* _Problem to work on_: Search the records below for the word "Writable". Copy each line where it occurs.
------------------------------------------------------------
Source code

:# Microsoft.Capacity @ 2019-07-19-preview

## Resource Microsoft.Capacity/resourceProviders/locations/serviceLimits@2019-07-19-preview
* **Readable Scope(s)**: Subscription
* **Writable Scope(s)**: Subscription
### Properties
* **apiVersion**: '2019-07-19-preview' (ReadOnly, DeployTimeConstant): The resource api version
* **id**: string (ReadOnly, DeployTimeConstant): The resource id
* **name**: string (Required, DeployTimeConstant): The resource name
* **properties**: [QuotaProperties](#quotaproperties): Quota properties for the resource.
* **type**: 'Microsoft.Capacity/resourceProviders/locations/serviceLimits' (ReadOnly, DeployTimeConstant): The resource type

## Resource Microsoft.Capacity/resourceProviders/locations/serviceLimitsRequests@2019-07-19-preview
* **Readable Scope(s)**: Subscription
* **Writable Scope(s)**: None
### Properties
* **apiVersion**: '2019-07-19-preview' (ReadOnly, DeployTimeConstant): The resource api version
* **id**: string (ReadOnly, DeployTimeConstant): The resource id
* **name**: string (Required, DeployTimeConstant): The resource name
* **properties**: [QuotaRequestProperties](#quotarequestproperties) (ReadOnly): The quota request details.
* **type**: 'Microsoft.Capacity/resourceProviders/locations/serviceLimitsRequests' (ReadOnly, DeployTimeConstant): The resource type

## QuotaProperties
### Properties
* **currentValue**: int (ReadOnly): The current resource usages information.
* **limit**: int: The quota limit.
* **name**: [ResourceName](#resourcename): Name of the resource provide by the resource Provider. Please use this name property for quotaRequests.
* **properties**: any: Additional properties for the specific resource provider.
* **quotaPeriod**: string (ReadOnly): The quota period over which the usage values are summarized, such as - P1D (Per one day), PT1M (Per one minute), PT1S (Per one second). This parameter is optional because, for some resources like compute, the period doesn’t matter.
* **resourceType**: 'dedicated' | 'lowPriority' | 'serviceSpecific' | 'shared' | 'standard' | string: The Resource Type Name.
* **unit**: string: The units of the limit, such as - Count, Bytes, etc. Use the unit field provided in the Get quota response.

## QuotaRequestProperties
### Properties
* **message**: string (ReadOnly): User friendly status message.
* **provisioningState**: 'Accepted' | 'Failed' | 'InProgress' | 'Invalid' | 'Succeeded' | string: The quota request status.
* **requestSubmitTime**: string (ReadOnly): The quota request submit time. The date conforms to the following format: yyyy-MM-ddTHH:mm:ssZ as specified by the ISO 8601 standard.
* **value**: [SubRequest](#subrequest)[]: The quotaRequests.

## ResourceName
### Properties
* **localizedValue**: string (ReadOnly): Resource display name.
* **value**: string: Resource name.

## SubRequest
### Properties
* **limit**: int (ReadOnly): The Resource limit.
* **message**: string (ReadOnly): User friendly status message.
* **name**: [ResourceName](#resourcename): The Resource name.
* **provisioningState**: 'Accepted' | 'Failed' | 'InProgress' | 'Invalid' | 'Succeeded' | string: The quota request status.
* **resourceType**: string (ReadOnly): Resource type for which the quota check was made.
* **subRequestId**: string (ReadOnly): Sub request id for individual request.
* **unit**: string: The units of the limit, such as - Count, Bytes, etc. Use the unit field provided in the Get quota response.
------------------------------------------------------------
* _Task response_:
* **Writable Scope(s)**: Subscription
* **Writable Scope(s)**: None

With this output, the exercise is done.